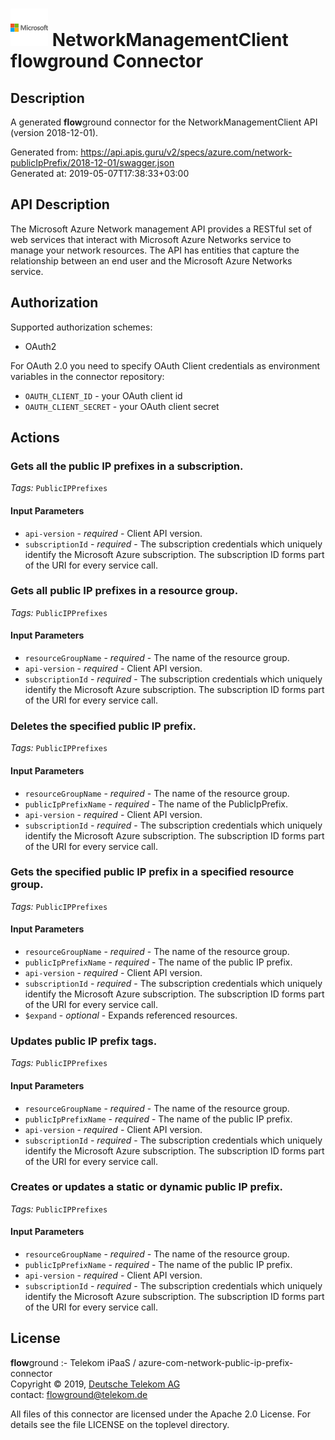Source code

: # ![LOGO](logo.png) NetworkManagementClient **flow**ground Connector

## Description

A generated **flow**ground connector for the NetworkManagementClient API (version 2018-12-01).

Generated from: https://api.apis.guru/v2/specs/azure.com/network-publicIpPrefix/2018-12-01/swagger.json<br/>
Generated at: 2019-05-07T17:38:33+03:00

## API Description

The Microsoft Azure Network management API provides a RESTful set of web services that interact with Microsoft Azure Networks service to manage your network resources. The API has entities that capture the relationship between an end user and the Microsoft Azure Networks service.

## Authorization

Supported authorization schemes:
- OAuth2

For OAuth 2.0 you need to specify OAuth Client credentials as environment variables in the connector repository:
* `OAUTH_CLIENT_ID` - your OAuth client id
* `OAUTH_CLIENT_SECRET` - your OAuth client secret

## Actions

### Gets all the public IP prefixes in a subscription.

*Tags:* `PublicIPPrefixes`

#### Input Parameters
* `api-version` - _required_ - Client API version.
* `subscriptionId` - _required_ - The subscription credentials which uniquely identify the Microsoft Azure subscription. The subscription ID forms part of the URI for every service call.

### Gets all public IP prefixes in a resource group.

*Tags:* `PublicIPPrefixes`

#### Input Parameters
* `resourceGroupName` - _required_ - The name of the resource group.
* `api-version` - _required_ - Client API version.
* `subscriptionId` - _required_ - The subscription credentials which uniquely identify the Microsoft Azure subscription. The subscription ID forms part of the URI for every service call.

### Deletes the specified public IP prefix.

*Tags:* `PublicIPPrefixes`

#### Input Parameters
* `resourceGroupName` - _required_ - The name of the resource group.
* `publicIpPrefixName` - _required_ - The name of the PublicIpPrefix.
* `api-version` - _required_ - Client API version.
* `subscriptionId` - _required_ - The subscription credentials which uniquely identify the Microsoft Azure subscription. The subscription ID forms part of the URI for every service call.

### Gets the specified public IP prefix in a specified resource group.

*Tags:* `PublicIPPrefixes`

#### Input Parameters
* `resourceGroupName` - _required_ - The name of the resource group.
* `publicIpPrefixName` - _required_ - The name of the public IP prefix.
* `api-version` - _required_ - Client API version.
* `subscriptionId` - _required_ - The subscription credentials which uniquely identify the Microsoft Azure subscription. The subscription ID forms part of the URI for every service call.
* `$expand` - _optional_ - Expands referenced resources.

### Updates public IP prefix tags.

*Tags:* `PublicIPPrefixes`

#### Input Parameters
* `resourceGroupName` - _required_ - The name of the resource group.
* `publicIpPrefixName` - _required_ - The name of the public IP prefix.
* `api-version` - _required_ - Client API version.
* `subscriptionId` - _required_ - The subscription credentials which uniquely identify the Microsoft Azure subscription. The subscription ID forms part of the URI for every service call.

### Creates or updates a static or dynamic public IP prefix.

*Tags:* `PublicIPPrefixes`

#### Input Parameters
* `resourceGroupName` - _required_ - The name of the resource group.
* `publicIpPrefixName` - _required_ - The name of the public IP prefix.
* `api-version` - _required_ - Client API version.
* `subscriptionId` - _required_ - The subscription credentials which uniquely identify the Microsoft Azure subscription. The subscription ID forms part of the URI for every service call.

## License

**flow**ground :- Telekom iPaaS / azure-com-network-public-ip-prefix-connector<br/>
Copyright © 2019, [Deutsche Telekom AG](https://www.telekom.de)<br/>
contact: flowground@telekom.de

All files of this connector are licensed under the Apache 2.0 License. For details
see the file LICENSE on the toplevel directory.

▸ About this task
Copy out nothing but the lines from the beginning of the records through the one that contains "### Gets all the". Skip the pictures.

▸ Response to the exercise
Source code

: # ![LOGO](logo.png) NetworkManagementClient **flow**ground Connector

## Description

A generated **flow**ground connector for the NetworkManagementClient API (version 2018-12-01).

Generated from: https://api.apis.guru/v2/specs/azure.com/network-publicIpPrefix/2018-12-01/swagger.json<br/>
Generated at: 2019-05-07T17:38:33+03:00

## API Description

The Microsoft Azure Network management API provides a RESTful set of web services that interact with Microsoft Azure Networks service to manage your network resources. The API has entities that capture the relationship between an end user and the Microsoft Azure Networks service.

## Authorization

Supported authorization schemes:
- OAuth2

For OAuth 2.0 you need to specify OAuth Client credentials as environment variables in the connector repository:
* `OAUTH_CLIENT_ID` - your OAuth client id
* `OAUTH_CLIENT_SECRET` - your OAuth client secret

## Actions

### Gets all the public IP prefixes in a subscription.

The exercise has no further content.